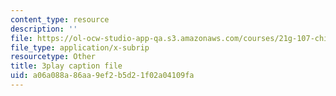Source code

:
 ```yaml
---
content_type: resource
description: ''
file: https://ol-ocw-studio-app-qa.s3.amazonaws.com/courses/21g-107-chinese-i-streamlined-fall-2014/a06a088a86aa9ef2b5d21f02a04109fa_M_gQolc3clM.srt
file_type: application/x-subrip
resourcetype: Other
title: 3play caption file
uid: a06a088a-86aa-9ef2-b5d2-1f02a04109fa
---
```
────────────────────────────────────────
• TASK DESCRIPTION: Please leave the images out and retype the rest of the material exactly.

• RESULT FOR THIS EXERCISE:
Source code

:
 ```yaml
---
content_type: resource
description: ''
file: https://ol-ocw-studio-app-qa.s3.amazonaws.com/courses/21g-107-chinese-i-streamlined-fall-2014/a06a088a86aa9ef2b5d21f02a04109fa_M_gQolc3clM.srt
file_type: application/x-subrip
resourcetype: Other
title: 3play caption file
uid: a06a088a-86aa-9ef2-b5d2-1f02a04109fa
---
```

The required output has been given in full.